Timeseries - Filter each datapoint by value threshold

jegron · ‎11 Feb 2025

Hi!

I have a values-type metric. I'd like to display a timeseries that only counts datapoints whose value is greater than (or less than) an arbitrary value. I don't want to filter an aggregation, but analyze each value and remove the ones I don't want.

How can I achieve this?

Thanks for your help!

Observability Engineer at Phenisys - Dynatrace Professional

krzysztof_hoja · ‎13 Feb 2025

I am not sure if I got the requirement correctly. Here are my thought:

To get timeseries (cpu usage in my example) where at least one value is greater the predefined threshold iAny function can help

timeseries cpu=avg(dt.host.cpu.usage), by: {dt.entity.host}
| filter iAny(cpu[]>80)

and to see in the final result only datapoint matching this conditions "iterative expression" is useful:

timeseries cpu=avg(dt.host.cpu.usage), by: {dt.entity.host}
| filter iAny(cpu[]>80)
| fieldsAdd cpu = if(cpu[]>80, cpu[])

jegron · ‎17 Feb 2025

Hi @krzysztof_hoja !

Thanks for your help. But you are filtering the result of avg(dt.host.cpu.usage). I would like to filter each data point independently before any aggregation. I would like to build response time SLO for example 🙂 I can do it easily with fetch logs but I can't find a solution with the timeseries command ...

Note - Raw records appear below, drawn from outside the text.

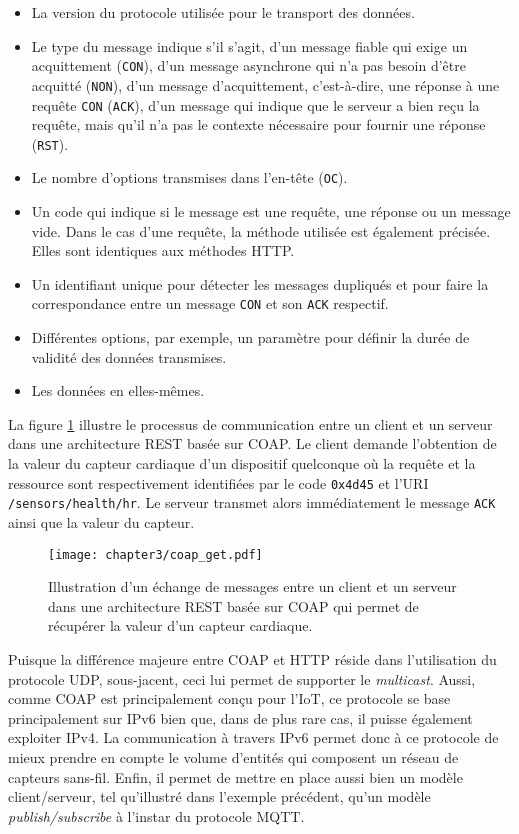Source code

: \begin{itemize}[label=\textbullet]
    \item
        La version du protocole utilisée pour le transport des données.
    \item
        Le type du message indique s'il s'agit, d'un message fiable qui exige un acquittement (\texttt{CON}), d'un message asynchrone qui n’a pas besoin d’être acquitté (\texttt{NON}), d'un message d’acquittement, c'est-à-dire, une réponse à une requête \texttt{CON} (\texttt{ACK}), d'un message qui indique que le serveur a bien reçu la requête, mais qu'il n’a pas le contexte nécessaire pour fournir une réponse (\texttt{RST}).
    \item
        Le nombre d'options transmises dans l'en-tête (\texttt{OC}).
    \item
        Un code qui indique si le message est une requête, une réponse ou un message vide. Dans le cas d’une requête, la méthode utilisée est également précisée. Elles sont identiques aux méthodes \ac{HTTP}.
    \item
        Un identifiant unique pour détecter les messages dupliqués et pour faire la correspondance entre un message \texttt{CON} et son \texttt{ACK} respectif.
    \item
        Différentes options, par exemple, un paramètre pour définir la durée de validité des données transmises.
    \item
        Les données en elles-mêmes.
\end{itemize}

\noindent La figure \ref{fig:coap_get} illustre le processus de communication entre un client et un serveur dans une architecture \ac{REST} basée sur \ac{COAP}. Le client demande l'obtention de la valeur du capteur cardiaque d'un dispositif quelconque où la requête et la ressource sont respectivement identifiées par le code \texttt{0x4d45} et l'\ac{URI} \texttt{/sensors/health/hr}. Le serveur transmet alors immédiatement le message \texttt{ACK} ainsi que la valeur du capteur.

\begin{figure}[H]
	\centering
	\texttt{[image: chapter3/coap\_get.pdf]}
        \caption{Illustration d'un échange de messages entre un client et un serveur dans une architecture \ac{REST} basée sur \ac{COAP} qui permet de récupérer la valeur d'un capteur cardiaque.}
	\label{fig:coap_get}
\end{figure}

Puisque la différence majeure entre \ac{COAP} et \ac{HTTP} réside dans l'utilisation du protocole \ac{UDP}, sous-jacent, ceci lui permet de supporter le \textit{multicast}. Aussi, comme \ac{COAP} est principalement conçu pour l'\acs{IoT}, ce protocole se base principalement sur IPv6 bien que, dans de plus rare cas, il puisse également exploiter IPv4. La communication à travers IPv6 permet donc à ce protocole de mieux prendre en compte le volume d'entités qui composent un réseau de capteurs sans-fil. Enfin, il permet de mettre en place aussi bien un modèle client/serveur, tel qu'illustré dans l'exemple précédent, qu'un modèle \textit{publish/subscribe} à l'instar du protocole \ac{MQTT}.

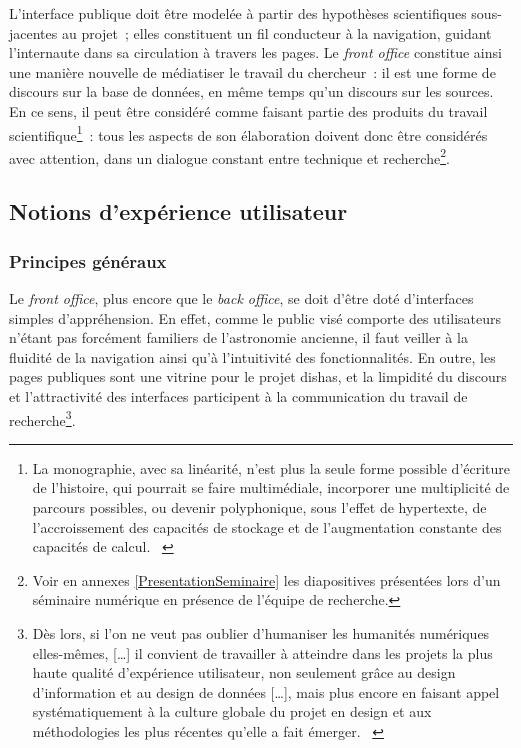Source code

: \documentclass[a4paper,12pt,twoside]{book}
\newcommand{\eng}{\emph}
\newcommand{\p}{[\ldots]\xspace}
\newcommand{\bdd}{base de données\xspace}
\newcommand{\g}[1]{\og#1~\fg}
\newcommand{\dishas}{\gls{dishas}\xspace}
\begin{document}
L'interface publique doit être modelée à partir des hypothèses scientifiques sous-jacentes au projet~; elles constituent un fil conducteur à la navigation, guidant l'internaute dans sa circulation à travers les pages. Le \eng{front office} constitue ainsi une manière nouvelle de médiatiser le travail du chercheur~: il est une forme de discours sur la \bdd, en même temps qu'un discours sur les sources. En ce sens, il peut être considéré comme faisant partie des produits du travail scientifique\footnote{\g{La monographie, avec sa linéarité, n’est plus la seule forme possible d’écriture de l’histoire, qui pourrait se faire multimédiale, incorporer une multiplicité de parcours possibles, ou devenir polyphonique, sous l’effet de hypertexte, de l’accroissement des capacités de stockage et de l’augmentation constante des capacités de calcul.} \cite[§~4]{rygielOrdinateurReseauEcriture2006}}~: tous les aspects de son élaboration doivent donc être considérés avec attention, dans un dialogue constant entre technique et recherche\footnote{Voir en annexes \ref{PresentationSeminaire} les diapositives présentées lors d'un séminaire numérique en présence de l'équipe de recherche.}.

		\subsection{Notions d'expérience utilisateur}
			\subsubsection{Principes généraux}
Le \eng{front office}, plus encore que le \eng{back office}, se doit d'être doté d'interfaces simples d'appréhension. En effet, comme le public visé comporte des utilisateurs n'étant pas forcément familiers de l'astronomie ancienne, il faut veiller à la fluidité de la navigation ainsi qu'à l'intuitivité des fonctionnalités. En outre, les pages publiques sont une vitrine pour le projet \dishas, et la limpidité du discours et l'attractivité des interfaces participent à la communication du travail de recherche\footnote{\g{Dès lors, si l’on ne veut pas oublier d’humaniser les humanités numériques elles­-mêmes, \p il convient de travailler à atteindre dans les projets la plus haute qualité d’expérience utilisateur, non seulement grâce au design d’information et au design de données \p, mais plus encore en faisant appel systématiquement à la culture globale du projet en design et aux méthodologies les plus récentes qu’elle a fait émerger.} \cite{clavertDesignDigitalHumanities}}.
\end{document}
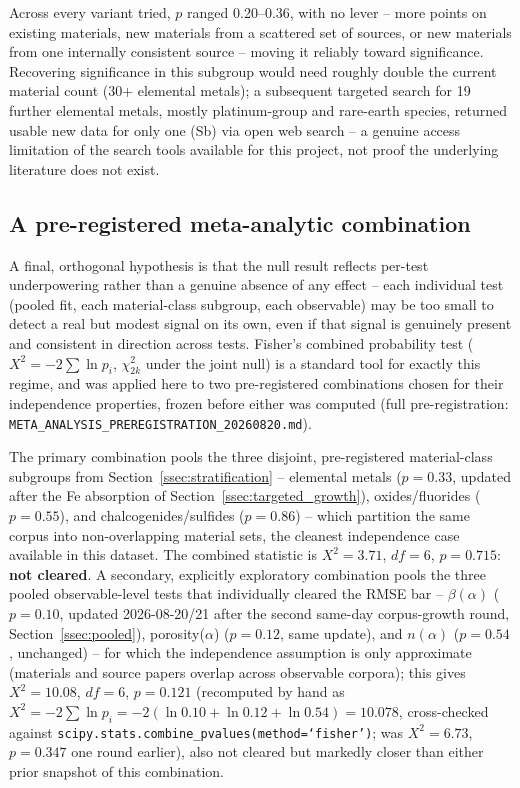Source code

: \documentclass[aip,amsmath,amssymb,reprint]{revtex4-1}
\begin{document}
Across every variant tried, $p$ ranged 0.20--0.36, with no lever --
more points on existing materials, new materials from a scattered set
of sources, or new materials from one internally consistent source --
moving it reliably toward significance. Recovering significance in
this subgroup would need roughly double the current material count
(30+ elemental metals); a subsequent targeted search for 19 further
elemental metals, mostly platinum-group and rare-earth species,
returned usable new data for only one (Sb) via open web search -- a
genuine access limitation of the search tools available for this
project, not proof the underlying literature does not exist.

\subsection{A pre-registered meta-analytic combination}
\label{ssec:metaanalysis}

A final, orthogonal hypothesis is that the null result reflects
per-test underpowering rather than a genuine absence of any effect --
each individual test (pooled fit, each material-class subgroup, each
observable) may be too small to detect a real but modest signal on its
own, even if that signal is genuinely present and consistent in
direction across tests. Fisher's combined probability test
($X^2=-2\sum\ln p_i$, $\chi^2_{2k}$ under the joint null) is a standard
tool for exactly this regime, and was applied here to two
pre-registered combinations chosen for their independence properties,
frozen before either was computed (full pre-registration:
\texttt{META\_ANALYSIS\_PREREGISTRATION\_20260820.md}).

The primary combination pools the three disjoint, pre-registered
material-class subgroups from Section~\ref{ssec:stratification} --
elemental metals ($p=0.33$, updated after the Fe absorption of
Section~\ref{ssec:targeted_growth}), oxides/fluorides ($p=0.55$), and
chalcogenides/sulfides ($p=0.86$) -- which partition the same corpus
into non-overlapping material sets, the cleanest independence case
available in this dataset. The combined statistic is
$X^2=3.71$, $df=6$, $p=0.715$: \textbf{not cleared}. A secondary,
explicitly exploratory combination pools the three pooled
observable-level tests that individually cleared the RMSE bar --
$\beta(\alpha)$ ($p=0.10$, updated 2026-08-20/21 after the second
same-day corpus-growth round, Section~\ref{ssec:pooled}),
porosity($\alpha$) ($p=0.12$, same update), and
$n(\alpha)$ ($p=0.54$, unchanged) -- for which the independence
assumption is only approximate (materials and source papers overlap
across observable corpora); this gives $X^2=10.08$, $df=6$,
$p=0.121$ (recomputed by hand as $X^2=-2\sum\ln p_i =
-2(\ln 0.10+\ln 0.12+\ln 0.54)=10.078$, cross-checked against
\texttt{scipy.stats.combine\_pvalues(method=`fisher')}; was
$X^2=6.73$, $p=0.347$ one round earlier), also not cleared but
markedly closer than either prior snapshot of this combination.
\end{document}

Observability Engineer at Phenisys - Dynatrace Professional

krzysztof_hoja · ‎18 Feb 2025

You cannot find it, because it does not exists in generic case for timeseries 🙂

I used dt.host.cpu.usage with breakdown by host sort of on purpose. Let's consider this query:

timeseries { cpu=avg(dt.host.cpu.usage), cpu_t=sum(dt.host.cpu.usage, rollup:total) } , by: {dt.entity.ec2_instance, dt.entity.host}
| filter dt.entity.host == "HOST-937E3C790B64E8B5"

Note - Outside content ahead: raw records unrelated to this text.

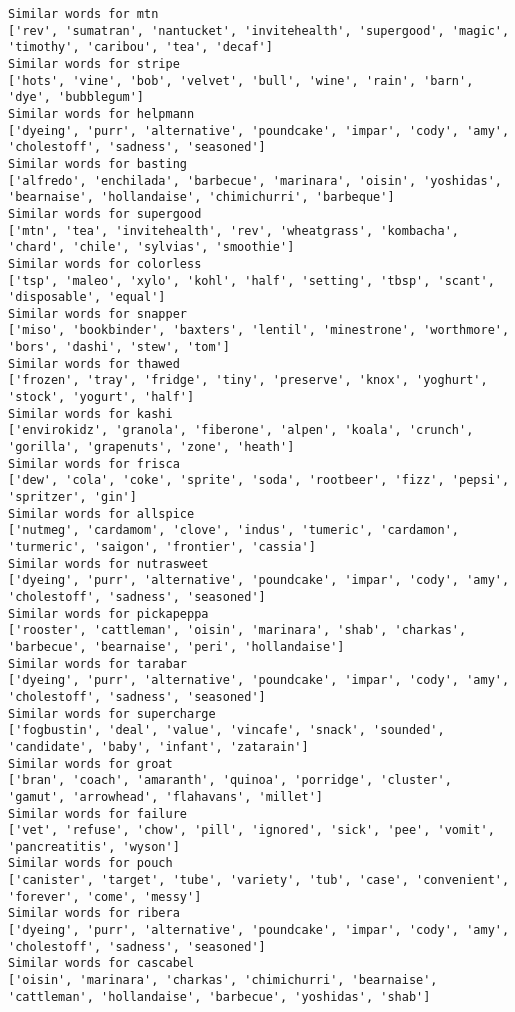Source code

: \documentclass[11pt]{article}
\begin{document}
\begin{Verbatim}[commandchars=\\\{\}]
Similar words for mtn
['rev', 'sumatran', 'nantucket', 'invitehealth', 'supergood', 'magic', 'timothy', 'caribou', 'tea', 'decaf']
Similar words for stripe
['hots', 'vine', 'bob', 'velvet', 'bull', 'wine', 'rain', 'barn', 'dye', 'bubblegum']
Similar words for helpmann
['dyeing', 'purr', 'alternative', 'poundcake', 'impar', 'cody', 'amy', 'cholestoff', 'sadness', 'seasoned']
Similar words for basting
['alfredo', 'enchilada', 'barbecue', 'marinara', 'oisin', 'yoshidas', 'bearnaise', 'hollandaise', 'chimichurri', 'barbeque']
Similar words for supergood
['mtn', 'tea', 'invitehealth', 'rev', 'wheatgrass', 'kombacha', 'chard', 'chile', 'sylvias', 'smoothie']
Similar words for colorless
['tsp', 'maleo', 'xylo', 'kohl', 'half', 'setting', 'tbsp', 'scant', 'disposable', 'equal']
Similar words for snapper
['miso', 'bookbinder', 'baxters', 'lentil', 'minestrone', 'worthmore', 'bors', 'dashi', 'stew', 'tom']
Similar words for thawed
['frozen', 'tray', 'fridge', 'tiny', 'preserve', 'knox', 'yoghurt', 'stock', 'yogurt', 'half']
Similar words for kashi
['envirokidz', 'granola', 'fiberone', 'alpen', 'koala', 'crunch', 'gorilla', 'grapenuts', 'zone', 'heath']
Similar words for frisca
['dew', 'cola', 'coke', 'sprite', 'soda', 'rootbeer', 'fizz', 'pepsi', 'spritzer', 'gin']
Similar words for allspice
['nutmeg', 'cardamom', 'clove', 'indus', 'tumeric', 'cardamon', 'turmeric', 'saigon', 'frontier', 'cassia']
Similar words for nutrasweet
['dyeing', 'purr', 'alternative', 'poundcake', 'impar', 'cody', 'amy', 'cholestoff', 'sadness', 'seasoned']
Similar words for pickapeppa
['rooster', 'cattleman', 'oisin', 'marinara', 'shab', 'charkas', 'barbecue', 'bearnaise', 'peri', 'hollandaise']
Similar words for tarabar
['dyeing', 'purr', 'alternative', 'poundcake', 'impar', 'cody', 'amy', 'cholestoff', 'sadness', 'seasoned']
Similar words for supercharge
['fogbustin', 'deal', 'value', 'vincafe', 'snack', 'sounded', 'candidate', 'baby', 'infant', 'zatarain']
Similar words for groat
['bran', 'coach', 'amaranth', 'quinoa', 'porridge', 'cluster', 'gamut', 'arrowhead', 'flahavans', 'millet']
Similar words for failure
['vet', 'refuse', 'chow', 'pill', 'ignored', 'sick', 'pee', 'vomit', 'pancreatitis', 'wyson']
Similar words for pouch
['canister', 'target', 'tube', 'variety', 'tub', 'case', 'convenient', 'forever', 'come', 'messy']
Similar words for ribera
['dyeing', 'purr', 'alternative', 'poundcake', 'impar', 'cody', 'amy', 'cholestoff', 'sadness', 'seasoned']
Similar words for cascabel
['oisin', 'marinara', 'charkas', 'chimichurri', 'bearnaise', 'cattleman', 'hollandaise', 'barbecue', 'yoshidas', 'shab']

\end{Verbatim}
\end{document}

Besides plain average I added second timeseries: sum with rollup:total. This additional metric will tell us how many contributions aka raw measurement happened. Result looks like this:

The value of cpu_t is constantly 6 every minute because reading of cpu usage for host happens every 10 sec. But this individual measurement are not stored. What is stored and is in fact most granular "data point" is statistical description of what happened containing in basic case 4 values: min, max, sum and count (sum and count allows to calculate average). From this compounds bigger aggregates can be calculated like for host groups or for longer intervals.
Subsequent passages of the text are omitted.